**Task item:** Exact copies of all the lines below are wanted, without a single picture.

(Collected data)
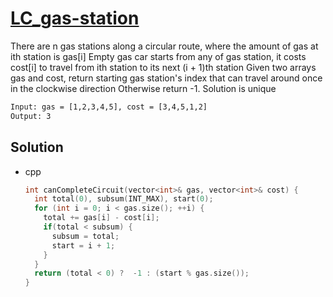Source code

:# [LC_gas-station](https://leetcode.com/problems/gas-station)

There are n gas stations along a circular route, where the amount of gas at ith station is gas[i]
Empty gas car starts from any of gas station, it costs cost[i] to travel from ith station to its next (i + 1)th station
Given two arrays gas and cost, return starting gas station's index that can travel around once in the clockwise direction
  Otherwise return -1. Solution is unique

```txt
Input: gas = [1,2,3,4,5], cost = [3,4,5,1,2]
Output: 3
```

## Solution

* cpp

  ```cpp
  int canCompleteCircuit(vector<int>& gas, vector<int>& cost) {
    int total(0), subsum(INT_MAX), start(0);
    for (int i = 0; i < gas.size(); ++i) {
      total += gas[i] - cost[i];
      if(total < subsum) {
        subsum = total;
        start = i + 1;
      }
    }
    return (total < 0) ?  -1 : (start % gas.size());
  }
  ```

**Exercise answer:**
Source code

:# [LC_gas-station](https://leetcode.com/problems/gas-station)

There are n gas stations along a circular route, where the amount of gas at ith station is gas[i]
Empty gas car starts from any of gas station, it costs cost[i] to travel from ith station to its next (i + 1)th station
Given two arrays gas and cost, return starting gas station's index that can travel around once in the clockwise direction
  Otherwise return -1. Solution is unique

```txt
Input: gas = [1,2,3,4,5], cost = [3,4,5,1,2]
Output: 3
```

## Solution

* cpp

  ```cpp
  int canCompleteCircuit(vector<int>& gas, vector<int>& cost) {
    int total(0), subsum(INT_MAX), start(0);
    for (int i = 0; i < gas.size(); ++i) {
      total += gas[i] - cost[i];
      if(total < subsum) {
        subsum = total;
        start = i + 1;
      }
    }
    return (total < 0) ?  -1 : (start % gas.size());
  }
  ```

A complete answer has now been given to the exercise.